Bacillus subtilis 168 possesses an efficient pathway to metabolize some of the stereoisomers of inositol, including myo-inositol (MI) and scyllo-inositol (SI). Previously we reported a prototype of a B. subtilis cell factory with modified inositol metabolism that converts MI into SI in the culture medium. However, it wasted half of initial 1.0% (w/v) MI, and the conversion was limited to produce only 0.4% (w/v) SI. To achieve a more efficient SI production, we attempted additional modifications.

Results

All “useless” genes involved in MI and SI metabolism were deleted. Although no elevation in SI production was observed in the deletion strain, it did result in no wastage of MI anymore. Thus additionally, overexpression of the key enzymes, IolG and IolW, was appended to demonstrate that simultaneous overexpression of them enabled complete conversion of all MI into SI.

Conclusions

The B. subtilis cell factory was improved to yield an SI production rate of 10 g/L/48 h at least. The improved conversion was achieved only in the presence of enriched nutrition in the form of 2% (w/v) Bacto soytone in the medium, which may be due to the increasing demand for regeneration of cofactors.

Background

Among the 9 inositol (1,2,3,4,5,6-cyclohexanehexol) stereoisomers, myo-inositol (MI) is the most abundant in nature (Figure 1). It serves as an indispensable structural basis for a number of secondary messengers in eukaryotic cells [1]. In contrast, the other inositol stereoisomers are relatively rare, but some are known to exert specific health-promoting effects. In particular, scyllo-inositol (SI) has been regarded as a promising therapeutic agent for Alzheimer’s disease [2], one of the most common and problematic forms of dementia. Amyloid-beta (Aβ) aggregation and amyloid formation in the brain are key pathological features of Alzheimer’s disease [3]. SI directly interacts with the Aβ peptide and blocks the development of its fibrous aggregation [4]. In fact, oral administration of SI to a mouse model of Alzheimer’s disease inhibited Aβ aggregation, attenuated Aβ-induced impairments of spatial memory, reduced cerebral Aβ pathology, and decreased the rate of mortality [2]. Therefore, SI has received a fast-track designation from the US Food and Drug Administration for treatment of mild to moderate Alzheimer’s disease.

Figure 1
figure 1

Inositol metabolism in B . subtilis. B. subtilis iol genes encoding enzymes for reactions in the inositol catabolic pathway and the respective intermediate compounds are shown. The symbols and Δ indicate over-expressed and deleted genes in KU106, respectively.

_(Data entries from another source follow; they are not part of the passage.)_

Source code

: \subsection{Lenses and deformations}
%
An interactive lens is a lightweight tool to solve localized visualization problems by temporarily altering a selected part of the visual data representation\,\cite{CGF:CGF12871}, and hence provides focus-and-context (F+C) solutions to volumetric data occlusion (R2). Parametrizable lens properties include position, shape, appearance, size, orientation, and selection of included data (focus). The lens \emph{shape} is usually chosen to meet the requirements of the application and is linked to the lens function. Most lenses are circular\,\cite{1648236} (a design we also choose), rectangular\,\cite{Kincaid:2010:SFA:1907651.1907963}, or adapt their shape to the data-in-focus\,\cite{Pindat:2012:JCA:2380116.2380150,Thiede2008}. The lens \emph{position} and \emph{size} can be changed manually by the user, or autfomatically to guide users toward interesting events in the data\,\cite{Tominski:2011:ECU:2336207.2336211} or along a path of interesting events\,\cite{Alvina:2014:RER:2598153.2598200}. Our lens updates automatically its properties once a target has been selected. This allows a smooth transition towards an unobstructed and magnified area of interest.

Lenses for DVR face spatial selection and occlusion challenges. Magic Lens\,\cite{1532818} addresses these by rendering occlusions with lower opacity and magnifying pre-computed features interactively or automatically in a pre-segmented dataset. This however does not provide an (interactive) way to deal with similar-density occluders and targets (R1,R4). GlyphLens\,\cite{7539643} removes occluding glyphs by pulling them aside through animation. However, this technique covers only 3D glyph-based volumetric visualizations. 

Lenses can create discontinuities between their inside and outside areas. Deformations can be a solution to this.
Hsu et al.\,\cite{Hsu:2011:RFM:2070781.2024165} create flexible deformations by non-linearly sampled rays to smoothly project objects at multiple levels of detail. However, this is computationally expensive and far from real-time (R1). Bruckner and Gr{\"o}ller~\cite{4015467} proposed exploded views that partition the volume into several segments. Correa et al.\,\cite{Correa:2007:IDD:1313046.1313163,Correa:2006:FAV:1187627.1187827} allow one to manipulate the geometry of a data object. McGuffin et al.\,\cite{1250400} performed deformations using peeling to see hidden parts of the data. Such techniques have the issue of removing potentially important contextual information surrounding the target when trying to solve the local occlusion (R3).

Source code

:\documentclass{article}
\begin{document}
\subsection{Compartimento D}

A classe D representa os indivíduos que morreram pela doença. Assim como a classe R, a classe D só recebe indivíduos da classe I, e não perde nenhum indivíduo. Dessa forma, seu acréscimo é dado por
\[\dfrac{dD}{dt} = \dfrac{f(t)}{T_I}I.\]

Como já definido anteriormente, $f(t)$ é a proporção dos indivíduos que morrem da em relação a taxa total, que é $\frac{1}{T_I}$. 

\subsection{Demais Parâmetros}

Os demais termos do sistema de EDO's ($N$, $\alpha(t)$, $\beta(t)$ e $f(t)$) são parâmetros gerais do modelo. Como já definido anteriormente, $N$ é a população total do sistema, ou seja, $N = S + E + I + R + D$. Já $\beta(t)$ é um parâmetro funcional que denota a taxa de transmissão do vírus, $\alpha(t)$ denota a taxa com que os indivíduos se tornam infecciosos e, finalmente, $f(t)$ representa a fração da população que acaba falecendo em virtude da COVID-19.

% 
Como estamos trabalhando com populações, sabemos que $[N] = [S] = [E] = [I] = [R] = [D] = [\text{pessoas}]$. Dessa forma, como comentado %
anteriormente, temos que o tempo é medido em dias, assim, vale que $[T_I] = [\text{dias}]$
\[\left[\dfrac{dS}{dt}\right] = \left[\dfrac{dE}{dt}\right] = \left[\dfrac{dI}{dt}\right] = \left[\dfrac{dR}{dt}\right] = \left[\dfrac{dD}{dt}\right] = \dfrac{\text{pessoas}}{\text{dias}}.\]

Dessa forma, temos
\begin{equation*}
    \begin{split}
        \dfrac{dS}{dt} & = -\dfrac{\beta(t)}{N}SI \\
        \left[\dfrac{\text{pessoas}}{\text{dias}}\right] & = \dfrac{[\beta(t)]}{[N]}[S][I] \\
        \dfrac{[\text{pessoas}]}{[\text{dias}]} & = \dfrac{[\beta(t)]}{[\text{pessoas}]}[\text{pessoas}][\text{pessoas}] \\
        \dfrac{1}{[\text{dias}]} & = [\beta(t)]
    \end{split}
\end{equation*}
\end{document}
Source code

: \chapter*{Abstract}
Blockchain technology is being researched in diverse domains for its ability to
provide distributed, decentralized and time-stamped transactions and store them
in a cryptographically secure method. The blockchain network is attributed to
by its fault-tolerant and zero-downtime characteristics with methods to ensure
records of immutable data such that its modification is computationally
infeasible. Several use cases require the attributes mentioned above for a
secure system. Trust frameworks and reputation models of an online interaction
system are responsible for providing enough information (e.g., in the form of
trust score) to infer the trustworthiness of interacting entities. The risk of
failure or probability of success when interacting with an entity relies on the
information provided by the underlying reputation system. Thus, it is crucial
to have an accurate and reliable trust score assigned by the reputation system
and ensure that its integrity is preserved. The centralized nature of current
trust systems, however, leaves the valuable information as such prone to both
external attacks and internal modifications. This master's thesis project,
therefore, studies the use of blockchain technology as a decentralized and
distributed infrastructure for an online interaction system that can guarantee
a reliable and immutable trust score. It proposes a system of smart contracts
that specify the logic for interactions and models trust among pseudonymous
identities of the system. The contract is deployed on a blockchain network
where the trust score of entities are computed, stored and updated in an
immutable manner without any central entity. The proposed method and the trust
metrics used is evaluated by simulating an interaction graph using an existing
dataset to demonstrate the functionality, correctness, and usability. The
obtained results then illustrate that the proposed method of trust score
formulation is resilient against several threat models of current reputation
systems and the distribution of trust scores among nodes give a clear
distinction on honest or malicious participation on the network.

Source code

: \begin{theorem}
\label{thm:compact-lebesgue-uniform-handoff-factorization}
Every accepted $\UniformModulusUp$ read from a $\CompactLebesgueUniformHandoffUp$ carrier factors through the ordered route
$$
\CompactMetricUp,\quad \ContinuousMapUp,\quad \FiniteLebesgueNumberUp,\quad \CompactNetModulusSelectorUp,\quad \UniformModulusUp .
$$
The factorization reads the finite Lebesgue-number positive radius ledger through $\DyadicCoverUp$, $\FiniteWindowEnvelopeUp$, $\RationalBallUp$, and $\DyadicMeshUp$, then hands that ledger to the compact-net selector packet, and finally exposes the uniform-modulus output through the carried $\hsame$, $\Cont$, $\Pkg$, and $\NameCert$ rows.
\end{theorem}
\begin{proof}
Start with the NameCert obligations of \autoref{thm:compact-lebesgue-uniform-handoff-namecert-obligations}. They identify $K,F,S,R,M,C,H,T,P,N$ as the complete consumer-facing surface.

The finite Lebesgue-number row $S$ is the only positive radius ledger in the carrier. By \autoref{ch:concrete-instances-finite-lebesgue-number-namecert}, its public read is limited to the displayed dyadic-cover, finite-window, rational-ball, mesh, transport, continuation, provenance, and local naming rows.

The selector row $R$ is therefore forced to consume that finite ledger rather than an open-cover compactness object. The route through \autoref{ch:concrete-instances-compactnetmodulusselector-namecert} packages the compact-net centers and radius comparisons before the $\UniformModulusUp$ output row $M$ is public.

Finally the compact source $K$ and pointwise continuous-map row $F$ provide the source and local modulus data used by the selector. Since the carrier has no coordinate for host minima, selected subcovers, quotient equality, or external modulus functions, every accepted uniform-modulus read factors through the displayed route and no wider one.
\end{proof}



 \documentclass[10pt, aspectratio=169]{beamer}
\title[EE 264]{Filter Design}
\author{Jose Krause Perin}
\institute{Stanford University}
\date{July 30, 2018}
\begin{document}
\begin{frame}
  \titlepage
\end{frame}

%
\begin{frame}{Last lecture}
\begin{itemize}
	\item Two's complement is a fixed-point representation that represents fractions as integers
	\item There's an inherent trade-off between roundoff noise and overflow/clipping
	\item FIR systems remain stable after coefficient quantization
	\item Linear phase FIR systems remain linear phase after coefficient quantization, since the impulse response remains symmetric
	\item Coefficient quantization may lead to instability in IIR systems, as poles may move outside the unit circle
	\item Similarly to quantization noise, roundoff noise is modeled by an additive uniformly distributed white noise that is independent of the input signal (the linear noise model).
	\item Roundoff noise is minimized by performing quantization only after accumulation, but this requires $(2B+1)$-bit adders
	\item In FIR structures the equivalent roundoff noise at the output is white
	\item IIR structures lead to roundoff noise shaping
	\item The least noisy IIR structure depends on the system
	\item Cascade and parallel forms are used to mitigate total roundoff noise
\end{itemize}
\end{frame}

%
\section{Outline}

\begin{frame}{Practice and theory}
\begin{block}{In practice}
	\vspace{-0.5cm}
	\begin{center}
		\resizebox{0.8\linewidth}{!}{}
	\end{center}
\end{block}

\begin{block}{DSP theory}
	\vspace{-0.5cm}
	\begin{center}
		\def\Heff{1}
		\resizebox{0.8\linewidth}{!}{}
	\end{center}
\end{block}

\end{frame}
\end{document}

Bacillus subtilis is one of the best-studied Gram-positive bacteria and has the ability to metabolize at least three inositol stereoisomers including MI, SI, and D-chiro-inositol (Figure 1) [5]. The B. subtilis iolABCDEFGHIJ operon encodes enzymes involved in multiple steps of inositol metabolism, and transcription of the operon is regulated by the IolR transcriptional repressor, whose gene is located immediately upstream of the operon with divergent orientation [6]. In the first step, MI is converted to scyllo-inosose by the MI dehydrogenase IolG, with NAD+ reduction. IolG also dehydrogenates D-chiro-inositol to 1-keto-D-chiro-inositol, which is subsequently isomerized by IolI to scyllo-inosose [7]. In the second step, scyllo-inosose is dehydrated by IolE to 3D-(3,5/4)-trihydroxycyclohexane-1,2-dione [8]. This intermediate is metabolized sequentially by IolD, IolB, IolC, IolJ, and IolA, resulting in intermediates that enter glycolysis and the TCA cycle as dihydroxyacetone phosphate and acetyl-CoA, respectively [9].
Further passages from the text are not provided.